Ao entardecer, dirigem-se para o hotel que lhes foi destinado, situado no Chiado. Durante o percurso, Pedro Laurent da Fonseca descreve os momentos mais importantes da História de Portugal, tecendo, no final, um breve resumo sobre o país nas últimas décadas:
— Nos dezasseis anos imediatos à implantação da República, Portugal teve quarenta e cinco governos e duas juntas. A 28 de maio de 1926, uma revolução impôs um regime ditatorial, dominado, durante décadas, por Salazar e, posteriormente, por Marcelo Caetano. Tendo por divisa «Deus, Pátria e Família», Salazar multiplicou o número de escolas no país, procurando que todas as crianças soubessem de cor a História de Portugal. Os reis voltaram a ser glorificados, assim como o contributo destes para as descobertas marítimas que levaram à aquisição de um vasto império colonial. Na altura, grande parte do povo vivia no limiar da miséria e todos os que se opunham à ditadura vigente eram presos e torturados. Portugal só alcançou uma verdadeira liberdade democrática após uma revolução militar levada a cabo a 25 de abril de 1974.
Desde que se conheceram, Pedro e Antónia começaram a sentir uma inexplicável ligação, como se o espírito de cada uma das ancestrais irmãs de leite se unisse, projetando, na atualidade, um etéreo manto de luz sobre o qual são impelidos a caminhar, lado a lado.
No dia em que o grupo visitou, extraprograma, uma discoteca no Bairro Alto, esse elo ficou ainda mais nítido.
Ambos não resistiram a trocar um sensual beijo após se terem sentado num obscurecido canto da sala.
À saída da discoteca, Pedro acompanha as doze jovens até ao hotel. As colegas de Antónia sobem para os quartos, mas esta permanece junto do guia, no hall de entrada.
Mais uma vez se beijam, sentindo um cada vez maior desejo de intimidade.
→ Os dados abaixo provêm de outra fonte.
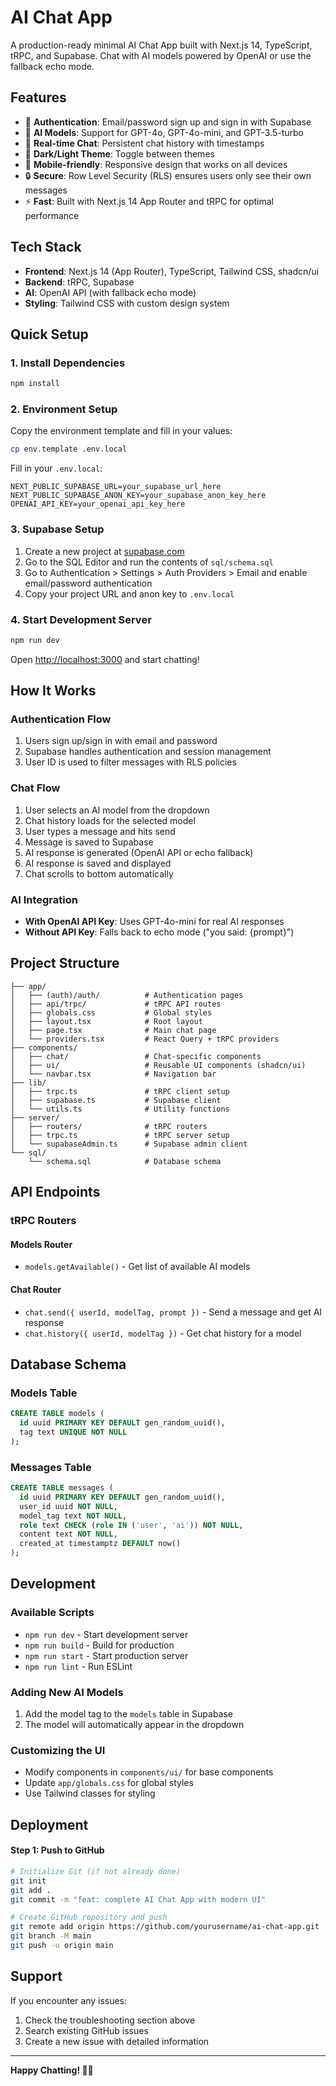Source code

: # AI Chat App

A production-ready minimal AI Chat App built with Next.js 14, TypeScript, tRPC, and Supabase. Chat with AI models powered by OpenAI or use the fallback echo mode.

## Features

- 🔐 **Authentication**: Email/password sign up and sign in with Supabase
- 🤖 **AI Models**: Support for GPT-4o, GPT-4o-mini, and GPT-3.5-turbo
- 💬 **Real-time Chat**: Persistent chat history with timestamps
- 🌙 **Dark/Light Theme**: Toggle between themes
- 📱 **Mobile-friendly**: Responsive design that works on all devices
- 🔒 **Secure**: Row Level Security (RLS) ensures users only see their own messages
- ⚡ **Fast**: Built with Next.js 14 App Router and tRPC for optimal performance

## Tech Stack

- **Frontend**: Next.js 14 (App Router), TypeScript, Tailwind CSS, shadcn/ui
- **Backend**: tRPC, Supabase
- **AI**: OpenAI API (with fallback echo mode)
- **Styling**: Tailwind CSS with custom design system

## Quick Setup

### 1. Install Dependencies
```bash
npm install
```

### 2. Environment Setup
Copy the environment template and fill in your values:
```bash
cp env.template .env.local
```

Fill in your `.env.local`:
```env
NEXT_PUBLIC_SUPABASE_URL=your_supabase_url_here
NEXT_PUBLIC_SUPABASE_ANON_KEY=your_supabase_anon_key_here
OPENAI_API_KEY=your_openai_api_key_here
```

### 3. Supabase Setup
1. Create a new project at [supabase.com](https://supabase.com)
2. Go to the SQL Editor and run the contents of `sql/schema.sql`
3. Go to Authentication > Settings > Auth Providers > Email and enable email/password authentication
4. Copy your project URL and anon key to `.env.local`

### 4. Start Development Server
```bash
npm run dev
```

Open [http://localhost:3000](http://localhost:3000) and start chatting!

## How It Works

### Authentication Flow
1. Users sign up/sign in with email and password
2. Supabase handles authentication and session management
3. User ID is used to filter messages with RLS policies

### Chat Flow
1. User selects an AI model from the dropdown
2. Chat history loads for the selected model
3. User types a message and hits send
4. Message is saved to Supabase
5. AI response is generated (OpenAI API or echo fallback)
6. AI response is saved and displayed
7. Chat scrolls to bottom automatically

### AI Integration
- **With OpenAI API Key**: Uses GPT-4o-mini for real AI responses
- **Without API Key**: Falls back to echo mode ("you said: {prompt}")

## Project Structure

```
├── app/
│   ├── (auth)/auth/          # Authentication pages
│   ├── api/trpc/             # tRPC API routes
│   ├── globals.css           # Global styles
│   ├── layout.tsx            # Root layout
│   ├── page.tsx              # Main chat page
│   └── providers.tsx         # React Query + tRPC providers
├── components/
│   ├── chat/                 # Chat-specific components
│   ├── ui/                   # Reusable UI components (shadcn/ui)
│   └── navbar.tsx            # Navigation bar
├── lib/
│   ├── trpc.ts               # tRPC client setup
│   ├── supabase.ts           # Supabase client
│   └── utils.ts              # Utility functions
├── server/
│   ├── routers/              # tRPC routers
│   ├── trpc.ts               # tRPC server setup
│   └── supabaseAdmin.ts      # Supabase admin client
└── sql/
    └── schema.sql            # Database schema
```

## API Endpoints

### tRPC Routers

#### Models Router
- `models.getAvailable()` - Get list of available AI models

#### Chat Router
- `chat.send({ userId, modelTag, prompt })` - Send a message and get AI response
- `chat.history({ userId, modelTag })` - Get chat history for a model

## Database Schema

### Models Table
```sql
CREATE TABLE models (
  id uuid PRIMARY KEY DEFAULT gen_random_uuid(),
  tag text UNIQUE NOT NULL
);
```

### Messages Table
```sql
CREATE TABLE messages (
  id uuid PRIMARY KEY DEFAULT gen_random_uuid(),
  user_id uuid NOT NULL,
  model_tag text NOT NULL,
  role text CHECK (role IN ('user', 'ai')) NOT NULL,
  content text NOT NULL,
  created_at timestamptz DEFAULT now()
);
```

## Development

### Available Scripts
- `npm run dev` - Start development server
- `npm run build` - Build for production
- `npm run start` - Start production server
- `npm run lint` - Run ESLint

### Adding New AI Models
1. Add the model tag to the `models` table in Supabase
2. The model will automatically appear in the dropdown

### Customizing the UI
- Modify components in `components/ui/` for base components
- Update `app/globals.css` for global styles
- Use Tailwind classes for styling

## Deployment

#### Step 1: Push to GitHub
```bash
# Initialize Git (if not already done)
git init
git add .
git commit -m "feat: complete AI Chat App with modern UI"

# Create GitHub repository and push
git remote add origin https://github.com/yourusername/ai-chat-app.git
git branch -M main
git push -u origin main
```

## Support

If you encounter any issues:
1. Check the troubleshooting section above
2. Search existing GitHub issues
3. Create a new issue with detailed information

---

**Happy Chatting! 🤖💬**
— Quer ir até minha casa? – pergunta Pedro, um pouco receoso da resposta que esta lhe daria.
— Sim, quero! – responde ela, esboçando um atraente sorriso.
Apanham um táxi e, passados vinte minutos, chegam à porta da residência do guia.
Assim que entram no apartamento, lançam-se nos braços um do outro.
De madrugada, a assistente virtual de Pedro volta a fazer-se ouvir:
— Às 9 da manhã tem de estar no hotel das alemãs para visitar o Palácio da Ajuda. Está na hora de se levantar!
Antónia acorda sobressaltada, mas rapidamente se apercebe que a voz tem origem num dispositivo eletrónico.
Mais uma vez, cingem os ardentes corpos, numa suprema manifestação de desejo.
Será este apenas um mero encantamento momentâneo entre dois jovens ou constituirá um primeiro passo para um relacionamento para o resto da vida, com a bênção dos seus antepassados?
Só o futuro o dirá!
© Jorge Francisco Martins de Freitas, 18-02-2023.
Proibida a reprodução sem autorização prévia do autor.
NOTA FINAL
Utilizando uma linguagem acessível a um vasto público, procurei seguir de perto os principais acontecimentos que decorreram em Portugal durante o período abrangido pela narrativa (1845-1913). No entanto, tratando-se de um romance e não de um manual de História, tomei, entre outras, as seguintes liberdades:
a) Maria Isabel, assim como os seus familiares, empregados e servidores da Corte aqui referenciados não tiveram existência real, pelo que todas as interações por estes praticadas junto de figuras históricas são ficcionais;
b) Reduzi a uma única, as diversas viagens ao estrangeiro efetuadas, na sua juventude, por D. Carlos.